> Problem description
Go through the data below and return each line where the string "없습니다" appears.

------------------------------------

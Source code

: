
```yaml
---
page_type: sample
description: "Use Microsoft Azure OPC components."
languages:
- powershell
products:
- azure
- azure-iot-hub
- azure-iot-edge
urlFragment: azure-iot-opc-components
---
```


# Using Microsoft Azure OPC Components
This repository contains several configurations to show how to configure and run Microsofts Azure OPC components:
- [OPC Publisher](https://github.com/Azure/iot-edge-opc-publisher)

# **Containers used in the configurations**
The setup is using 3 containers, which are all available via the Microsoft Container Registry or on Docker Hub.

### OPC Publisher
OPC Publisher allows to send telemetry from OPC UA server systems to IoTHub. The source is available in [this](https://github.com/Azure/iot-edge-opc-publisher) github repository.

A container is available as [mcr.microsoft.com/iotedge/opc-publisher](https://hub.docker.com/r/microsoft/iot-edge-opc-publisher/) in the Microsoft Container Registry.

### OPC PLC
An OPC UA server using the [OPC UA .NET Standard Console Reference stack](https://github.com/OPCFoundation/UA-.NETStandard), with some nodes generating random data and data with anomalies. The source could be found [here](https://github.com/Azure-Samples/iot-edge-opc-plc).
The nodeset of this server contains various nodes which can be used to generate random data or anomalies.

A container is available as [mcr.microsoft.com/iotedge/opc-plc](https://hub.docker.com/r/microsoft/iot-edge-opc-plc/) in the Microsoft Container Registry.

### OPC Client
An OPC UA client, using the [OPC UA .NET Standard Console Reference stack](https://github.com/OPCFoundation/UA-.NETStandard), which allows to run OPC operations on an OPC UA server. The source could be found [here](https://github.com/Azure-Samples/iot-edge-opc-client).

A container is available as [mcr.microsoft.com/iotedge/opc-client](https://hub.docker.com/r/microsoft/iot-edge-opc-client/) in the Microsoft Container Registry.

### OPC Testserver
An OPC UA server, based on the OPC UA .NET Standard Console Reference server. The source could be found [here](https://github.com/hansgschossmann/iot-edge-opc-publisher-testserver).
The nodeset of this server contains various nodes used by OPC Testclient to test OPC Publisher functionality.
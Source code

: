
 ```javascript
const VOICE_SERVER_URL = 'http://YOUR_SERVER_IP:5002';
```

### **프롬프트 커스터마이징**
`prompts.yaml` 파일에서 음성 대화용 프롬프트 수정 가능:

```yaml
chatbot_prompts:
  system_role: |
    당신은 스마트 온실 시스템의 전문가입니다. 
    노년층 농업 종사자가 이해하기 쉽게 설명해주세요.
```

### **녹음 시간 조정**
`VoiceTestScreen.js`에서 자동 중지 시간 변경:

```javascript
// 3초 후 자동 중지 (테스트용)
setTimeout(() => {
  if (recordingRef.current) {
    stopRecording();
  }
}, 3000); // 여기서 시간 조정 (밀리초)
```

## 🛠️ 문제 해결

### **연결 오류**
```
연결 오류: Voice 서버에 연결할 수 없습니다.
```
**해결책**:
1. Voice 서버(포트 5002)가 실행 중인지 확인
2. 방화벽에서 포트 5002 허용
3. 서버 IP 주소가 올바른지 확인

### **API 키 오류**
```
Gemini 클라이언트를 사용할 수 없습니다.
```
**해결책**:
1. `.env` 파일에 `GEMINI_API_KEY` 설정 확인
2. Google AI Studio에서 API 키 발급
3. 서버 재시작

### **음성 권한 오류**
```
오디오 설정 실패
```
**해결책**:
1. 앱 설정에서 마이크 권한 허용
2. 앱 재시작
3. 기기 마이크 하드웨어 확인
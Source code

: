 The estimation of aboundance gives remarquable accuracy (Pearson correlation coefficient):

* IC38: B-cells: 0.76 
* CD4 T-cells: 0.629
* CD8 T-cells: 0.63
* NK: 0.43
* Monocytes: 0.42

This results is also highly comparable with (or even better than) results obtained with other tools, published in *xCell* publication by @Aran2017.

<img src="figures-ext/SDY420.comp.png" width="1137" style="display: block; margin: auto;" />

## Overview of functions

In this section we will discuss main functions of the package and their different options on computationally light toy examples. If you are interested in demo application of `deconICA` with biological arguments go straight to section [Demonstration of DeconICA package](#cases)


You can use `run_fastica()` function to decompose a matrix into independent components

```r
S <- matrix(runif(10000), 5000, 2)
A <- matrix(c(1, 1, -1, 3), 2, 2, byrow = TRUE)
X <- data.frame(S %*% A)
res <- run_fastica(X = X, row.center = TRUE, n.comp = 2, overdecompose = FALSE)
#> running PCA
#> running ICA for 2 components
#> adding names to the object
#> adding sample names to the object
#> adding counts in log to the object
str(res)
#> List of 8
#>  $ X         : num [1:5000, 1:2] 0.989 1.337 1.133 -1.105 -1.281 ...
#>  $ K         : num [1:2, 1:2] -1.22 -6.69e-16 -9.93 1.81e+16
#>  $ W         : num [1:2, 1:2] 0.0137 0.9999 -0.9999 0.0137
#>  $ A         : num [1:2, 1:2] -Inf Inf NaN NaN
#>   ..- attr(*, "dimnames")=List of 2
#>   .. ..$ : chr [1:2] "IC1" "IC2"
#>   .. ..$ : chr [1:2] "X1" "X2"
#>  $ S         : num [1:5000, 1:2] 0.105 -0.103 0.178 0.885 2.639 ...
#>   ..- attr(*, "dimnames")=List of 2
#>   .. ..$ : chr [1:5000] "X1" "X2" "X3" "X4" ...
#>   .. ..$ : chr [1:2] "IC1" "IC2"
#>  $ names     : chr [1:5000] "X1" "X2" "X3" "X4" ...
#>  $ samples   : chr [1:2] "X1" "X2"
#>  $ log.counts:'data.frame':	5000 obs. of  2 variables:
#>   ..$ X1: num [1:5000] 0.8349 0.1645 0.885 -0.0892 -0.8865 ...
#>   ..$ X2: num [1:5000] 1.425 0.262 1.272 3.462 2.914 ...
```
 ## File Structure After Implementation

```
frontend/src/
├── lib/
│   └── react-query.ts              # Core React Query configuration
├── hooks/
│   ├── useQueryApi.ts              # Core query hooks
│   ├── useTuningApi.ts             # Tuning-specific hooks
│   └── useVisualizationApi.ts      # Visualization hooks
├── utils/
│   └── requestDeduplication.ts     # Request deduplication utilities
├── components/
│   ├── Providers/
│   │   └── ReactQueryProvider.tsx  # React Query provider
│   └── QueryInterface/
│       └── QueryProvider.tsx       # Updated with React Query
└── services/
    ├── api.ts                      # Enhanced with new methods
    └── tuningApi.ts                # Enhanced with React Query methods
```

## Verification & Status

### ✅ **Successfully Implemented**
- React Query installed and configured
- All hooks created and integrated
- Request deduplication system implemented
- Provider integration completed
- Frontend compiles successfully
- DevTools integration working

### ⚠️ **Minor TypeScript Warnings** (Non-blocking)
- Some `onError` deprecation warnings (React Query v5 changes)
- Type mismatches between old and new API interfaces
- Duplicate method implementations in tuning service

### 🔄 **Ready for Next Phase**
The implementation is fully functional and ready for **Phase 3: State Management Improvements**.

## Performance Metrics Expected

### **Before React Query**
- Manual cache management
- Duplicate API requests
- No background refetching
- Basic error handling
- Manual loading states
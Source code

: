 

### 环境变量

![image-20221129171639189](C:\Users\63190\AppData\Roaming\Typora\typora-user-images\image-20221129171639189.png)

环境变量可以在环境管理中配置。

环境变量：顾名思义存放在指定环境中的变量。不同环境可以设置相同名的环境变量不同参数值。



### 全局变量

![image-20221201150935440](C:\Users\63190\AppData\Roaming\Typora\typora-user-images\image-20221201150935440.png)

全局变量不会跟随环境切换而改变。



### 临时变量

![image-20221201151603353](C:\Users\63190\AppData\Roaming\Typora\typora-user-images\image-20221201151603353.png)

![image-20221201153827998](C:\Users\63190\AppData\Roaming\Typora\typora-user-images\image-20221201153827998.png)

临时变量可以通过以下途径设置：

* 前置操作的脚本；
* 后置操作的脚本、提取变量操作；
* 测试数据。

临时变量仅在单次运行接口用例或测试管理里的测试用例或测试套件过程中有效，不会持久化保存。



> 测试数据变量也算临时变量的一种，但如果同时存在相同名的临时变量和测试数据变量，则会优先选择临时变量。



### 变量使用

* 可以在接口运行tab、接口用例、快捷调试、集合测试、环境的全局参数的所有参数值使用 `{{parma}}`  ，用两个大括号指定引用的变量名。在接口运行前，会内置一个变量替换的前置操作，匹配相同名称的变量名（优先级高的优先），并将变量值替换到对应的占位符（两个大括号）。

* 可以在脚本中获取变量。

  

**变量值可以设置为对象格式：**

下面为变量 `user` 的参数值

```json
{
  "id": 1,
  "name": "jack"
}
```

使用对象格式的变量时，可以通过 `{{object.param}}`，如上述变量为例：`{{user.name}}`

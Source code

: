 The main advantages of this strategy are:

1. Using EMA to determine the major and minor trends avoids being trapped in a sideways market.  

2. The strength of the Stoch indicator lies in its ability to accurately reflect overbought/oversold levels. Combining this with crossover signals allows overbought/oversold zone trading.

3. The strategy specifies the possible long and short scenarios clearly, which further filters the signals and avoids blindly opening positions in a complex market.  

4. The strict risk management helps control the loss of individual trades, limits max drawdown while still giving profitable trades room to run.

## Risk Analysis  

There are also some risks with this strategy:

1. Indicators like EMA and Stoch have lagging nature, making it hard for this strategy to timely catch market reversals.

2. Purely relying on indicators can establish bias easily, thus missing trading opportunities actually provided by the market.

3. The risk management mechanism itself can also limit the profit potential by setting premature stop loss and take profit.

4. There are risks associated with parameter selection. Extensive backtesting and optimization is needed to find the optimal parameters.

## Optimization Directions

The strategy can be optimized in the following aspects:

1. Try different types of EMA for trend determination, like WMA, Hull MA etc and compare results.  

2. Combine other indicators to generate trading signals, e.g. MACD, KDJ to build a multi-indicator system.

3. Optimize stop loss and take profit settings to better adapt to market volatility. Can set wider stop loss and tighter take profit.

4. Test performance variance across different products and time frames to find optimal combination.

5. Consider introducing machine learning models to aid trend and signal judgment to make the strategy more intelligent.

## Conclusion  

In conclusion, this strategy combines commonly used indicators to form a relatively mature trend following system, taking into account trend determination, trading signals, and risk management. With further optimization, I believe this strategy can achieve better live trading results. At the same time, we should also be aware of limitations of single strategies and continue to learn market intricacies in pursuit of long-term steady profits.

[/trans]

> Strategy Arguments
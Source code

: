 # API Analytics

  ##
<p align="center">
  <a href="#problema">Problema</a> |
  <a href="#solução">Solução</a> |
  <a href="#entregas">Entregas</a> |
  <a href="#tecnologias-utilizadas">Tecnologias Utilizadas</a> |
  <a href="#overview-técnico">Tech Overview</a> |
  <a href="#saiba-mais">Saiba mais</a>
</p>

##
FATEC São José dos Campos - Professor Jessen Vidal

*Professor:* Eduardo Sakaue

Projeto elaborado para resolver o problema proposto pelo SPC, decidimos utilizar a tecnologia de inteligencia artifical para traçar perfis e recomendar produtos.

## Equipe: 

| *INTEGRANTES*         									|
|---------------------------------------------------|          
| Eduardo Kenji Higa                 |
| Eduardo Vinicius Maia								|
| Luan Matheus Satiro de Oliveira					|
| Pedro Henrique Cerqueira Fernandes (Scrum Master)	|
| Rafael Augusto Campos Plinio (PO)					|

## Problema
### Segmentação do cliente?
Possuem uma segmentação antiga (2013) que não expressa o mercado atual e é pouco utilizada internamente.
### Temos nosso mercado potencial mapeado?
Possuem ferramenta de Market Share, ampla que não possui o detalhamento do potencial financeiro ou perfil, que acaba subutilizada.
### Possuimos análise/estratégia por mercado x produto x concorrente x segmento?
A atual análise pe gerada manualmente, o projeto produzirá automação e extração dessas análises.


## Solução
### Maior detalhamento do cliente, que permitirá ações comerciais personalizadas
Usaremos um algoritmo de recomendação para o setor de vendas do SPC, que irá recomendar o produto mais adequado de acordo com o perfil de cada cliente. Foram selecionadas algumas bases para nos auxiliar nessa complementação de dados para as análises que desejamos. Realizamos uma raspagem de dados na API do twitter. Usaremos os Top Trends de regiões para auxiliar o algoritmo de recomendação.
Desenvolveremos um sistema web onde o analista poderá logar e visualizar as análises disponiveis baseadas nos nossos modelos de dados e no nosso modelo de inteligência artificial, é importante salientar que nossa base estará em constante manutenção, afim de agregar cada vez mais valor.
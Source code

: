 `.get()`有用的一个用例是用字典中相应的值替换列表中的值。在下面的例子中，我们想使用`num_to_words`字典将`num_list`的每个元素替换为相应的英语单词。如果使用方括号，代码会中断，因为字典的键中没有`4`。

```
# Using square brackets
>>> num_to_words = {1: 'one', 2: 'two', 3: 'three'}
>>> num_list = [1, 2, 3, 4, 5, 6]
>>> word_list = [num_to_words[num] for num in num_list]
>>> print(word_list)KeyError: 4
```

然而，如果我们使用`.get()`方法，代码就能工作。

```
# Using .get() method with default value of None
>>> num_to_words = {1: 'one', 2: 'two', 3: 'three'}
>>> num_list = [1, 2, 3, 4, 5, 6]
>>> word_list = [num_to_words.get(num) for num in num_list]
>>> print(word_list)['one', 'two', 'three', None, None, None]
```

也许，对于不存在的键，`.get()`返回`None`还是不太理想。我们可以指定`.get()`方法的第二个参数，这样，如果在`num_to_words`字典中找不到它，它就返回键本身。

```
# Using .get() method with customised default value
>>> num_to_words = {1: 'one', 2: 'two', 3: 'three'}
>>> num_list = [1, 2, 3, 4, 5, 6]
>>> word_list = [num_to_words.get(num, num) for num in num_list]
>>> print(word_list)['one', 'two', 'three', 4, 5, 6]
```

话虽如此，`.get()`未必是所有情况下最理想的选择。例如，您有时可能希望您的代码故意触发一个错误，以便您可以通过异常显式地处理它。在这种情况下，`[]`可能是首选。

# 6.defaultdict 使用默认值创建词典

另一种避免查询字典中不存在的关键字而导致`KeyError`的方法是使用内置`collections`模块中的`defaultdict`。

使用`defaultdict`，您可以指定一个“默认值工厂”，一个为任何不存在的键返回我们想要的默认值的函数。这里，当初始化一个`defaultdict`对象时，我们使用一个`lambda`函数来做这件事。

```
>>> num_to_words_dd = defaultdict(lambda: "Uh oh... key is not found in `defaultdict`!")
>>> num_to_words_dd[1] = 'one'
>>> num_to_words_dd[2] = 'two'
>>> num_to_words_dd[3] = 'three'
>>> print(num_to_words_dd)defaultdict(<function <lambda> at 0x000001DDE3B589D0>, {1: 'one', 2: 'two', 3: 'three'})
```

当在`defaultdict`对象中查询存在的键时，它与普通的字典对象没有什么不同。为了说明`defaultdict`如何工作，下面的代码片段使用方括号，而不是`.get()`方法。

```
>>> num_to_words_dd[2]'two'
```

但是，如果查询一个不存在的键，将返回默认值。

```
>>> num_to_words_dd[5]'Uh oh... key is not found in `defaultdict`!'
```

------------------------------------

> Answer area
연결 오류: Voice 서버에 연결할 수 없습니다.
Gemini 클라이언트를 사용할 수 없습니다.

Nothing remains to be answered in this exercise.